Reportage

Une année à l'école des profs : "Je ne m'attendais pas à ce qu'enseigner me plaise autant"

Maëli, enseignante-stagiaire, lors de son cours à ses élèves de seconde.
Maëli, enseignante-stagiaire, lors de son cours à ses élèves de seconde. © erwin canard
Par Erwin Canard, publié le 14 mars 2018
7 min

IMMERSION À L'ESPÉ. Épisode 5. Le cours qu'a donné Maëli, enseignante-stagiaire de français au lycée, était un peu spécial : il s'agissait d'une "visite conseil". Sa tutrice à l'Espé y a assisté afin d'observer sa progression et de lui indiquer comment améliorer sa pratique.

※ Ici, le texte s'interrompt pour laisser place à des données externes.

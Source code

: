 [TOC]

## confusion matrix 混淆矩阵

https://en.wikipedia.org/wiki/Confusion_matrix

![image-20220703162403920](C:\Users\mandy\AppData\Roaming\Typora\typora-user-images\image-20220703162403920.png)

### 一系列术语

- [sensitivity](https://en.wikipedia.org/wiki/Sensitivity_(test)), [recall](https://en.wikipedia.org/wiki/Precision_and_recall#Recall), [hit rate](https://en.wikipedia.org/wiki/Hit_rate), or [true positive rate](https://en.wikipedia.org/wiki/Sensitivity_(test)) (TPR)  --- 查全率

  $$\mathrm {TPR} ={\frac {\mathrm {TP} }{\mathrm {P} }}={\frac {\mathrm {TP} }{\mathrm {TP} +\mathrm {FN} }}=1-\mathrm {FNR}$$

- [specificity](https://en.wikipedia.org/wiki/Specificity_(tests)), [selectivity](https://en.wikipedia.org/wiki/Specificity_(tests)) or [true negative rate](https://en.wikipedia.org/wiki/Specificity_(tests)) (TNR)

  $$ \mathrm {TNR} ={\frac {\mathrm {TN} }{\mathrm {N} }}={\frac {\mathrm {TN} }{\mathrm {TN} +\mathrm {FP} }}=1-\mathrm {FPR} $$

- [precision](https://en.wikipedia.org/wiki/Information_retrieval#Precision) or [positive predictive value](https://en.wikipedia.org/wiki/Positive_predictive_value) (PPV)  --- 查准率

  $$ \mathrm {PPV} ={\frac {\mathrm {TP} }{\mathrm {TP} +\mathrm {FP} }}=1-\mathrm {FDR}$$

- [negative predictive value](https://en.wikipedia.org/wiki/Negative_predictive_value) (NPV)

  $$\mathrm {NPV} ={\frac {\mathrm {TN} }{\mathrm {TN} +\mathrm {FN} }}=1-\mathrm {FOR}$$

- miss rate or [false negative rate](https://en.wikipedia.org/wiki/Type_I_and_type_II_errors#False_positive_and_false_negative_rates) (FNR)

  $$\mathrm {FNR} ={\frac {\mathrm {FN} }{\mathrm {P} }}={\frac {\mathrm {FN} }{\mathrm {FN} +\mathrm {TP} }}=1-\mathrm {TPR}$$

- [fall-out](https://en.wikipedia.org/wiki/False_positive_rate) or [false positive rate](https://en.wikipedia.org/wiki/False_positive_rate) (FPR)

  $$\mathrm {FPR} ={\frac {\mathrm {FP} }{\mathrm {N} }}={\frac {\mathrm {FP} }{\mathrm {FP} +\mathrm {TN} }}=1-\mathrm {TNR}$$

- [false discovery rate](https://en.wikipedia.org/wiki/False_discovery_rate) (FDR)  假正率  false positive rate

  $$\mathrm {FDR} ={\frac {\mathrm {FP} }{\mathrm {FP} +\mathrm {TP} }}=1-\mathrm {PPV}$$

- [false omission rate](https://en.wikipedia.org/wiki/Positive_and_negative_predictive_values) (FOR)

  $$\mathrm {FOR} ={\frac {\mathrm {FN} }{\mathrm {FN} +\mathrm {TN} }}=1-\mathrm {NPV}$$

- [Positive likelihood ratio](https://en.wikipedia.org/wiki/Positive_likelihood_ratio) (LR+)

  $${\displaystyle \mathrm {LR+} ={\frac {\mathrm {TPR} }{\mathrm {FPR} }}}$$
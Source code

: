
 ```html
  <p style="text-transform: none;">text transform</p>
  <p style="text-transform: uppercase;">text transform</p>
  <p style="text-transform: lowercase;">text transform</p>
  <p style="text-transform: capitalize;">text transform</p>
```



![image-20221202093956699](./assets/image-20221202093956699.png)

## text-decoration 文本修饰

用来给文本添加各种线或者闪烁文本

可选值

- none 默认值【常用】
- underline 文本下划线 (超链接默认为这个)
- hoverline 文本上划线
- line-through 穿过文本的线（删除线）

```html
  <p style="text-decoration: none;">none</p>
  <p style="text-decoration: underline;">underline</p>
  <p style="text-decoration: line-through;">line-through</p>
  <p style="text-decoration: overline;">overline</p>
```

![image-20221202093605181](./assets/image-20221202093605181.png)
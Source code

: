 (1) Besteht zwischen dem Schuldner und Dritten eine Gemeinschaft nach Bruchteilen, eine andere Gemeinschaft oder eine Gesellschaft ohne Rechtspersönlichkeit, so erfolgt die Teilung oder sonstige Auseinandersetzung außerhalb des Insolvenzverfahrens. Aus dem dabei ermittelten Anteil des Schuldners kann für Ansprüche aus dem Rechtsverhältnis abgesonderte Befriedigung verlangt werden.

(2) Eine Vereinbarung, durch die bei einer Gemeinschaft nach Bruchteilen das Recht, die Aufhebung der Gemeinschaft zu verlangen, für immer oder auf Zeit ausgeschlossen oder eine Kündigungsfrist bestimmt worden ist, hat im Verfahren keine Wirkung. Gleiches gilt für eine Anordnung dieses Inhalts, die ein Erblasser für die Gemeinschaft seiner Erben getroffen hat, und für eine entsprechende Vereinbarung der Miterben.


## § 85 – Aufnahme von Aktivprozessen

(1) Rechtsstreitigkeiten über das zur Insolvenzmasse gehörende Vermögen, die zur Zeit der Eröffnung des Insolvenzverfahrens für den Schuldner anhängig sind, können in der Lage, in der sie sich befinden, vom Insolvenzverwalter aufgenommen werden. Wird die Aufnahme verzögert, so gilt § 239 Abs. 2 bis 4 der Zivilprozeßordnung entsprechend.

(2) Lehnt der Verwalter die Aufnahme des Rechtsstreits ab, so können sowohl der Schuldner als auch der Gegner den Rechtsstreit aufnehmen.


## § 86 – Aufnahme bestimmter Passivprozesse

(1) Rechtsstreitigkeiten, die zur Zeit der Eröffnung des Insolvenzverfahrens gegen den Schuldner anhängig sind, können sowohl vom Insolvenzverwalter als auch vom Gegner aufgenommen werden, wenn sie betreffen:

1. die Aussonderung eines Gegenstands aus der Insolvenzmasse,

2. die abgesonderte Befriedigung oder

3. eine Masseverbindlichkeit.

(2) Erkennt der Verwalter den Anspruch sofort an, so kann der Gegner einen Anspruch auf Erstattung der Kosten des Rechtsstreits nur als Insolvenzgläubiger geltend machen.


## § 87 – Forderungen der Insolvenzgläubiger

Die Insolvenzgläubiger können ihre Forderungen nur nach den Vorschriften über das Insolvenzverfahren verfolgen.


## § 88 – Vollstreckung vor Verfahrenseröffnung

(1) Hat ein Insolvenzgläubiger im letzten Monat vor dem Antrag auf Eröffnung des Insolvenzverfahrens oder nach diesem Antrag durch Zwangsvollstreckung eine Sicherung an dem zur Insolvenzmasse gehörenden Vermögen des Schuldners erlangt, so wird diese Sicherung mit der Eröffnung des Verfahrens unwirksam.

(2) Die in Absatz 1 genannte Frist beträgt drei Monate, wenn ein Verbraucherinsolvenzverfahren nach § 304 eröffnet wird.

À l'observer debout devant ses élèves du lycée Jean-Baptiste-Corot de Savigny-sur-Orge (91), l'entendre les interpeller, la voir déambuler entre les tables, d'aucuns auraient bien du mal à percevoir que Maëli n'est "que" stagiaire et n'a pas plusieurs années d'expérience. Or, en ce mois de mars 2018, cela ne fait que sept mois que Maëli est enseignante.
Cette année, elle n'enseigne qu'à mi-temps (soit 9 heures par semaine devant élèves), comme tous ses collègues enseignants-stagiaires de M2 MEEF lettres modernes de l'Espé de Paris. Pour son dernier cours de la semaine, vendredi, entre 15 h et 16 h, elle a dans sa classe deux personnes de plus que les 35 élèves de seconde F habituels : Blandine Longhi et Claire Gonin. Ces deux enseignantes sont respectivement, pour Maëli, sa tutrice au sein de l'Espé et sa tutrice du lycée.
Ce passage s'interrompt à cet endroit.